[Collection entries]
|---|
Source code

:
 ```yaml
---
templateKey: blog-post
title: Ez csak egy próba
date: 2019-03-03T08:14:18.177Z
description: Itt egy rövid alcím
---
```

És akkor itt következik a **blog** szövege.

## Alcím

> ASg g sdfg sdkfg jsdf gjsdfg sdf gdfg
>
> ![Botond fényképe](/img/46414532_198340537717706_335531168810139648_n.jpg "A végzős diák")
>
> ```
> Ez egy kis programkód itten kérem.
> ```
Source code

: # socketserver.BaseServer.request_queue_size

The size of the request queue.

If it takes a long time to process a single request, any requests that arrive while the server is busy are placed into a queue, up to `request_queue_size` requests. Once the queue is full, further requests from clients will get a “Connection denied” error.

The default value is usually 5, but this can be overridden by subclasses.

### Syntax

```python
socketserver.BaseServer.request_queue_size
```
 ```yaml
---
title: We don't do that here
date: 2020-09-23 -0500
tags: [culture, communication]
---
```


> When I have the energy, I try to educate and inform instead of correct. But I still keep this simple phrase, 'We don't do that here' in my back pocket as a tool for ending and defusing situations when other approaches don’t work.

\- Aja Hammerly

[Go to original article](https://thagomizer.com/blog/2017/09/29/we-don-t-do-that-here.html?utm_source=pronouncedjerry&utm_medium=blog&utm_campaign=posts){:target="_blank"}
|---|
EXERCISE PROMPT
Recopy all of the records verbatim.

WRITTEN SOLUTION
Source code

:
 ```yaml
---
templateKey: blog-post
title: Ez csak egy próba
date: 2019-03-03T08:14:18.177Z
description: Itt egy rövid alcím
---
```

És akkor itt következik a **blog** szövege.

## Alcím

> ASg g sdfg sdkfg jsdf gjsdfg sdf gdfg
>
> ![Botond fényképe](/img/46414532_198340537717706_335531168810139648_n.jpg "A végzős diák")
>
> ```
> Ez egy kis programkód itten kérem.
> ```
Source code

: # socketserver.BaseServer.request_queue_size

The size of the request queue.

If it takes a long time to process a single request, any requests that arrive while the server is busy are placed into a queue, up to `request_queue_size` requests. Once the queue is full, further requests from clients will get a “Connection denied” error.

The default value is usually 5, but this can be overridden by subclasses.

### Syntax

```python
socketserver.BaseServer.request_queue_size
```
 ```yaml
---
title: We don't do that here
date: 2020-09-23 -0500
tags: [culture, communication]
---
```


> When I have the energy, I try to educate and inform instead of correct. But I still keep this simple phrase, 'We don't do that here' in my back pocket as a tool for ending and defusing situations when other approaches don’t work.

\- Aja Hammerly

[Go to original article](https://thagomizer.com/blog/2017/09/29/we-don-t-do-that-here.html?utm_source=pronouncedjerry&utm_medium=blog&utm_campaign=posts){:target="_blank"}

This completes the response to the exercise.